The Bobcats have dealt with plenty of bad injury luck in the past. Antonio Campbell missed the second half of last season. Khari Harley and Wadley Mompremier were injured for much of their Ohio careers. James Gollon has his fingers crossed he’ll be able to play this entire season. 

When Phillips learned Jason Carter would be out for an extended period, the similarities to last season were eerie: A versatile big man with high expectations for his season. Lower leg injury, boot on the foot. The only part missing was the scooter, which Ben Vander Plas provided for much of the preseason because of his foot injury.

And then there was AJ Gareri’s shoulder. Oh, and Kevin Mickle has missed the last two games with a knee injury. 

There’s been a silver lining each time the Bobcats have struggled with injuries in the Phillips era. During his freshman year, Jordan Dartis filled in for the injured Harley and never relinquished his starting role. Carter emerged out of the Campbell rubble. Doug Taylor earned valuable experience from the minutes vacated by Mompremier. 

But here’s the difference this season: Carter and company get to rejoin the team that’s growing up without them. We don’t know the timetable on all of them yet, but they will return. We don’t know how much the two freshmen, Vander Plas and Gareri, will contribute yet, but there’s potential for growth between the two of them. There will be an adjustment period when everyone returns, but Ohio’s ceiling has undoubtedly been raised in their absence.

This season, the beneficiary of the early injuries has been, well, everyone. 

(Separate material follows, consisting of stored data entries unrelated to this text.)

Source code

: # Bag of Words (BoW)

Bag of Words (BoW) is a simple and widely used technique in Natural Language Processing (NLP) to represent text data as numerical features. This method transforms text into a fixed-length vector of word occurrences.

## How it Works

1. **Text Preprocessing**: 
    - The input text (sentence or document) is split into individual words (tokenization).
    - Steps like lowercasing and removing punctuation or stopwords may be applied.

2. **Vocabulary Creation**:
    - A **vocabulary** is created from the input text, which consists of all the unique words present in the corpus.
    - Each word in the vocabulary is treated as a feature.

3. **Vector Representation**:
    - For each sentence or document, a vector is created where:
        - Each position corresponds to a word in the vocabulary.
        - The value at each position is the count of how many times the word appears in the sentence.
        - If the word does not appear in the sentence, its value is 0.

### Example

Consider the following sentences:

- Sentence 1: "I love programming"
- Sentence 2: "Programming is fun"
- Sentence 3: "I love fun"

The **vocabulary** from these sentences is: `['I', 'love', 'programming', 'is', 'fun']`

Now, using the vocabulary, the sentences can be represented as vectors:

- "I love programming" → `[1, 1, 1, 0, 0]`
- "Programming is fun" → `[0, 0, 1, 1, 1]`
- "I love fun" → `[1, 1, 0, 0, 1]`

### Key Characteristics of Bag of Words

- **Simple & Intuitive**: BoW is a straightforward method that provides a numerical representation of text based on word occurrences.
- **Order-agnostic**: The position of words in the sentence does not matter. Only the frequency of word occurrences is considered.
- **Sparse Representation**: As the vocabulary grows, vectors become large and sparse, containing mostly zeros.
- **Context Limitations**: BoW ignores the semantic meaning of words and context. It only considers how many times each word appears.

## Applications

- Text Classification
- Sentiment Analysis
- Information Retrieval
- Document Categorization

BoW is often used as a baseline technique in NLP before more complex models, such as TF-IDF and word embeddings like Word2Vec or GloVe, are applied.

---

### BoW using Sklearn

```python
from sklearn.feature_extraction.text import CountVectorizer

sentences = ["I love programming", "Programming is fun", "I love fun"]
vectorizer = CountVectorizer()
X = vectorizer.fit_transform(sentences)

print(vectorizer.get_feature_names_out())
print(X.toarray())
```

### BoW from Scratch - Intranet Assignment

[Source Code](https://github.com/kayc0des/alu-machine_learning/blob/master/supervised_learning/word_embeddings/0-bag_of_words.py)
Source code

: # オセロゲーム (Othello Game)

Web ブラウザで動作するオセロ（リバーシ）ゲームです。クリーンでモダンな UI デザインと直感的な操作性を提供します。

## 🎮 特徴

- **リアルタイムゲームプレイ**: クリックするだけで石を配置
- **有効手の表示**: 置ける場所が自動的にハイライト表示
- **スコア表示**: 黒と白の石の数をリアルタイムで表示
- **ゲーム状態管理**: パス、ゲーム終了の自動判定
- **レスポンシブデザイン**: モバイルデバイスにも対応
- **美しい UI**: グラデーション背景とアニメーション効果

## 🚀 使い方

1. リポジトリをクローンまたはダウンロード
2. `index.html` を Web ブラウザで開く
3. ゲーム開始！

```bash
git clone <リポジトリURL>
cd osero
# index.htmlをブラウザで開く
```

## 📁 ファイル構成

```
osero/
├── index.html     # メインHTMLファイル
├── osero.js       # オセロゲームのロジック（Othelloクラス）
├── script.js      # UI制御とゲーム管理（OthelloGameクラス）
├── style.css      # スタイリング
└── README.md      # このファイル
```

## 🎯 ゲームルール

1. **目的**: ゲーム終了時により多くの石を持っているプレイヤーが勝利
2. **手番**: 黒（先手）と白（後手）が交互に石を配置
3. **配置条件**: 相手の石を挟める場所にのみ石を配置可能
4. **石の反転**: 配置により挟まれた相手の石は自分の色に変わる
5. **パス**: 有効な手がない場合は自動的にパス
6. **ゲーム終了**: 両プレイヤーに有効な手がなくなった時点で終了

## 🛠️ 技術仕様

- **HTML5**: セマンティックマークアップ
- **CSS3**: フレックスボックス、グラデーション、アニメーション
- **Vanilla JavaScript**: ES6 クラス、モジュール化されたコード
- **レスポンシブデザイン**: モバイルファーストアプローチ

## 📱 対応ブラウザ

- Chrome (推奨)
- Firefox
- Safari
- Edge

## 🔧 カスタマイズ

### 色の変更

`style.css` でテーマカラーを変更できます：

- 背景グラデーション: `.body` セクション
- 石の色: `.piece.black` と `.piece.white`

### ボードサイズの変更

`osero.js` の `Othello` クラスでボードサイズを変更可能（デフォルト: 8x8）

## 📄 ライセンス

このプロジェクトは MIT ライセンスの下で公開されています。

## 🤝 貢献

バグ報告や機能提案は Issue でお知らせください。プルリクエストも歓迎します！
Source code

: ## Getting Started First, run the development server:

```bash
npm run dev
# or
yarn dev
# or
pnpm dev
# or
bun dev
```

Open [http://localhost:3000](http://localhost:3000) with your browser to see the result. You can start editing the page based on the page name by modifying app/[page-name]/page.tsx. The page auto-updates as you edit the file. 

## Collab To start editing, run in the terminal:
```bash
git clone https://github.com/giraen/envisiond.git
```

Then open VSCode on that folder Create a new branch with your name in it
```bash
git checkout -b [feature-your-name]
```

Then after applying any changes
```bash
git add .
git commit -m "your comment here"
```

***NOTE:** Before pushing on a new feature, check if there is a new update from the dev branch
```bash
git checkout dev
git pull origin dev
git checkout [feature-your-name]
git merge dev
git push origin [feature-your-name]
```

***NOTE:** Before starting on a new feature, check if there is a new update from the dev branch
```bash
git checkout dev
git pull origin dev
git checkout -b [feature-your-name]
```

Teyvion Kirk doesn't start this soon if Carter doesn’t get hurt. He’s been the team’s third-best scorer. Taylor doesn’t get to see how well his offseason workout regimen paid off without being thrust into the spotlight as the only healthy big man. 

Zach Butler doesn’t get the same chance to exorcise his freshman demons if it isn’t for the sheer amount of available minutes. The same goes for Gollon making the necessary mental adjustments to get his groove back after his injuries. 

Mike Laster, Dartis and Gavin Block are the top three leaders in field goal attempts, something only Dartis has done before. The most experienced players on the floor have established themselves as more than just vocal leaders. They knew it was expected of them, and Bobcat fans assumed it would come. But injuries have left them no choice but to seize control of the offense. 

Phillips likes to say last season was two seasons in one. The team with Campbell was building toward a certain crescendo, which was halted by his injury. Then the Jaaron Simmons-led team built toward a separate crescendo, which wasn’t enough to get past Kent State in the semifinals of the conference tournament. 

This season, the two crescendos will be married into one. We’ll see how good the Bobcats can be without the majority of their front court, then the Bobcats will parlay that development with Carter’s numerous talents, the return of Mickle’s infectious energy and whatever the freshmen can contribute.

How good will the final product be? It’s impossible to know. But Ohio is 3-3 against a schedule that’s featured three NCAA Tournament teams from last year. It’s been competitive in every game without arguably its best player and the majority of its front court depth. 

On the surface, it sucks. It sucks that the injury bug has hit the Bobcats so hard and so early. But if the early season injuries end up being sacrifices to a greater end, does it really?